Sunday, 22 December 2013

Colombia seeks answers in unmarked graves


It wasn’t a happy ending, but for one Colombian family who wondered what had happened to a young girl missing for more than a decade, forensic identification at least provided answers.

The girl was just 14 when she taken by leftist rebels from her home.

It wasn’t until 2012, more than 10 years later, that she was found — a victim of a bombing at a camp run by the Revolutionary Armed Forces of Colombia (FARC), the main guerrilla group in Colombia that has recruited child fighters, often by force.

“We have a slogan: life took them from us and death brings them back to us,” said Pedro Morales, the deputy director of Colombia’s Institute of Forensic Medicine.

He said the analysis identifying the remains was done at the request of her family, who suspected she had been taken by the FARC and might be among the dead.

Inspired by the success, the institute has embarked on a massive project to identify the remains of children from mass graves, hoping to find answers for some of the families of the more than 17,000 children who have gone missing during Latin America’s longest-running insurgency.

Around a half dozen forensic experts — with the latest technology at their fingertips — compare DNA profiles obtained from remains of victims with samples provided by possible relatives.
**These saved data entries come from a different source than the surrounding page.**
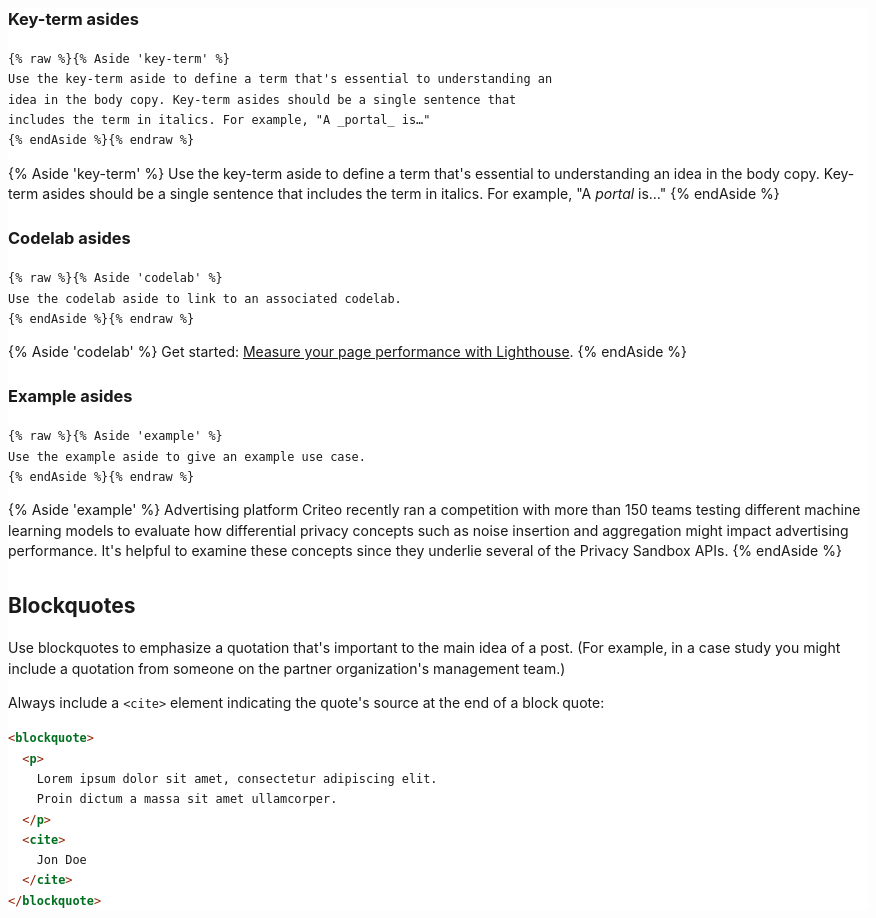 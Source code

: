 ### Key-term asides

```md
{% raw %}{% Aside 'key-term' %}
Use the key-term aside to define a term that's essential to understanding an
idea in the body copy. Key-term asides should be a single sentence that
includes the term in italics. For example, "A _portal_ is…"
{% endAside %}{% endraw %}
```

{% Aside 'key-term' %}
Use the key-term aside to define a term that's essential to understanding an
idea in the body copy. Key-term asides should be a single sentence that
includes the term in italics. For example, "A _portal_ is…"
{% endAside %}

### Codelab asides

```md
{% raw %}{% Aside 'codelab' %}
Use the codelab aside to link to an associated codelab.
{% endAside %}{% endraw %}
```

{% Aside 'codelab' %}
Get started: [Measure your page performance with Lighthouse](#).
{% endAside %}

### Example asides

```md
{% raw %}{% Aside 'example' %}
Use the example aside to give an example use case.
{% endAside %}{% endraw %}
```

{% Aside 'example' %}
Advertising platform Criteo recently ran a competition with more than
150 teams testing different machine learning models to evaluate how
differential privacy concepts such as noise insertion and aggregation
might impact advertising performance. It's helpful to examine these
concepts since they underlie several of the Privacy Sandbox APIs.
{% endAside %}

## Blockquotes
Use blockquotes to emphasize a quotation that's important to
the main idea of a post. (For example, in a case study you might include
a quotation from someone on the partner organization's management team.)

Always include a `<cite>` element indicating the quote's source
at the end of a block quote:

```html
<blockquote>
  <p>
    Lorem ipsum dolor sit amet, consectetur adipiscing elit.
    Proin dictum a massa sit amet ullamcorper.
  </p>
  <cite>
    Jon Doe
  </cite>
</blockquote>
```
The team already is conducting anthropological and genetic analysis on around 500 bodies from unmarked graves.

In one case, a girl was conscripted by the far-right United Self-Defense Forces of Colombia (AUC) paramilitary group and murdered in 2003, according to testimony from an demobilized fighter.

Her remains, partially decomposed after eight years in a grave, are resting on the table of anthropologist Lauro Polo, of the institute’s laboratory in the central Colombian city of Villavicencio.

“She was executed between August and October 2003 by members of the AUC with a shot to the head,” and she was “dismembered to hide the evidence,” explained Polo, while holding the destroyed skull of the young girl in her gloved hands.

A sample was taken from one of the bones to compare the DNA with that of her paternal grandmother.

In most of the cases Polo has worked on, she said, the child was taken from his or her village by armed groups, and their families didn’t see them again until they appeared years later in mass graves or unmarked graves in cemeteries.

The experts in Villavicencio emphasize that identifying remains through DNA is far more difficult than television shows make it seem, particularly in Colombia, where acidic soil and a hot and humid climate speed up the deterioration of the bones.

Children also have a lower concentration of the minerals that protect bones than adults, which leaves them more vulnerable to decomposition.

Further complicating the project, there is no national database of genetic information.

“As soon as the government approves the existence of a gene bank (in the coming months), we are prepared to call families to ask them to give blood to compare with the children’s bones,” said Morales.

Meanwhile, the experts are piecing together a database of genetic data for those children whose parents are unknown.